Across the entries below, work out how many lines contain "Enter". Please give the number only.

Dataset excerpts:

********************

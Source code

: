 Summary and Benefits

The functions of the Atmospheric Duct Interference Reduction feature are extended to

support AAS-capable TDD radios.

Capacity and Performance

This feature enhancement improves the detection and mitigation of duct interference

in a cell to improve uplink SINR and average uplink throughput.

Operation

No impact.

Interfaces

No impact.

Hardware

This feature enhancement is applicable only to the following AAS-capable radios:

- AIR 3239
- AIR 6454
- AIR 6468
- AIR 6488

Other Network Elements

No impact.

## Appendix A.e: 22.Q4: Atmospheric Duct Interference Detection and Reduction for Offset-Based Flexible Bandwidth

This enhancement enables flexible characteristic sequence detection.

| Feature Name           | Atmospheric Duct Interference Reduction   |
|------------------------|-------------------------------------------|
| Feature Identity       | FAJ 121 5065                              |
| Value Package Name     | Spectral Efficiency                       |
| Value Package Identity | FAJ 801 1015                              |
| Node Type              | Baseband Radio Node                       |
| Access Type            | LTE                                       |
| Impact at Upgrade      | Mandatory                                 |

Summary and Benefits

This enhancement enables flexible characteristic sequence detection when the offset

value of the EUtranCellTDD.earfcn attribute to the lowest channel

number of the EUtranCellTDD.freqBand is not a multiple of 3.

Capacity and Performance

********************

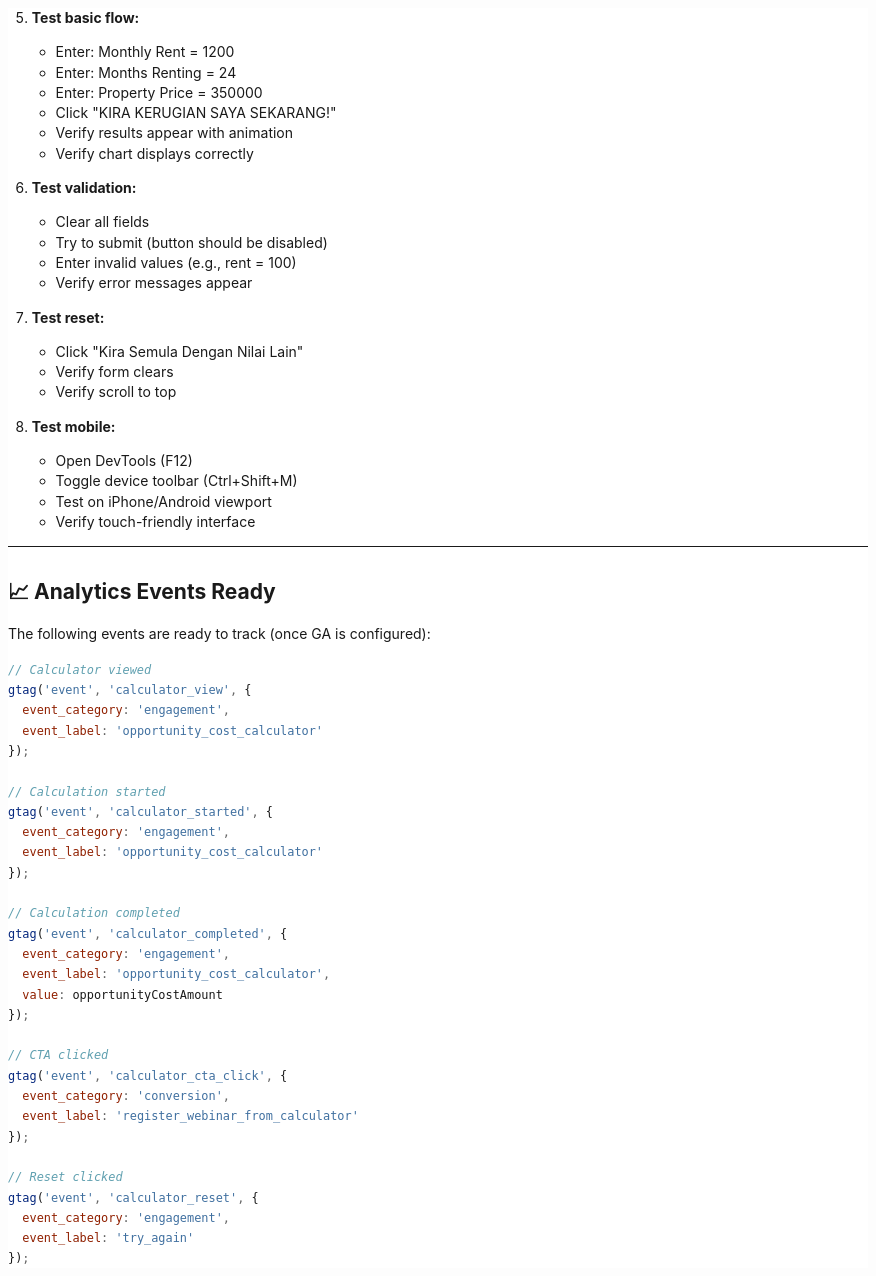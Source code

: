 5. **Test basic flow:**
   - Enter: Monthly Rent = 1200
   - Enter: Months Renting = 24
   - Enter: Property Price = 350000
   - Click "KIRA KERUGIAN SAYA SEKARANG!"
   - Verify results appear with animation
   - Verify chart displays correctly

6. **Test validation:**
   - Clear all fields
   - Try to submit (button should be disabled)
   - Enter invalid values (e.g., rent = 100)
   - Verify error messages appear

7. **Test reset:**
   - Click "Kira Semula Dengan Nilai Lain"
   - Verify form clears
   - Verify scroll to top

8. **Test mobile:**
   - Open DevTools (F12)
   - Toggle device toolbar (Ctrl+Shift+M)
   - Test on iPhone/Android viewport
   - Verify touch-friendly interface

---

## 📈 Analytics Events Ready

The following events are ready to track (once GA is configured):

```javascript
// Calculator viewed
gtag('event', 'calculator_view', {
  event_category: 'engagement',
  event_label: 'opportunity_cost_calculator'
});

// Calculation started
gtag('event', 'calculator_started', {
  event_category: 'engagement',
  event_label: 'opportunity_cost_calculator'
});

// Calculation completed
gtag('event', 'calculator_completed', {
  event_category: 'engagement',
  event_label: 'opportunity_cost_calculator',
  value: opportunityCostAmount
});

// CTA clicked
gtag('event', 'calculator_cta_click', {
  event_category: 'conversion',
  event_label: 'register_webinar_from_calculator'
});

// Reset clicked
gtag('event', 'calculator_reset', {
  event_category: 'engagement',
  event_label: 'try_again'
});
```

********************

_Response:_ 4